Once you have done this, you can try running the above exploit again. This time no calculators will pop up on your screen, and if you inspect Tomcat's log you'll see the line:

Observed violation: ("ognl.OgnlInvokePermission" "invoke.com.opensymphony.xwork2.ognl.SecurityMemberAccess.setAllowStaticMethodAccess")

So without any knowledge of Struts, OGNL, Roller, or this vulnerability, PIE has effortlessly protected this application from a remote code execution attack.

A Second Helping of PIE

This article focused on introducing PIE and demonstrating the benefit of using it with the Java Security Manager. But PIE has a number of features built into it which make it useful in an even wider scope. As a first step for production deployment, you may want to use the generated policy but leave PIE in report-only mode. This way, any permission exceptions (which are likely to stem from gaps in your exercising the application) won't break the application and you can subsequently improve the security coverage of your end-to-end tests.

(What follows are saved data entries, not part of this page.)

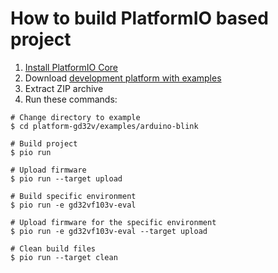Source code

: How to build PlatformIO based project
=====================================

1. [Install PlatformIO Core](http://docs.platformio.org/page/core.html)
2. Download [development platform with examples](https://github.com/platformio/platform-gd32v/archive/develop.zip)
3. Extract ZIP archive
4. Run these commands:

```shell
# Change directory to example
$ cd platform-gd32v/examples/arduino-blink

# Build project
$ pio run

# Upload firmware
$ pio run --target upload

# Build specific environment
$ pio run -e gd32vf103v-eval

# Upload firmware for the specific environment
$ pio run -e gd32vf103v-eval --target upload

# Clean build files
$ pio run --target clean
```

Additionally, PIE includes a Maven plugin which can be used to help verify, update, and maintain your application's security policy as part of the build process. PIE is also designed to be a general framework which can generate policies for more than just the Java Security Manager. Out of the box, PIE can also generate policies for CSP to protect your web application against XSS attacks. Both the Java Security Manager and CSP are written as modules for PIE, and it's easy to write modules for security managers specific to your application; included in the PIE source repository is an example of using PIE with Spring Security. In a follow-up article, I'll take a deeper dive into PIE, exploring in detail other use cases for PIE and how you can use these features.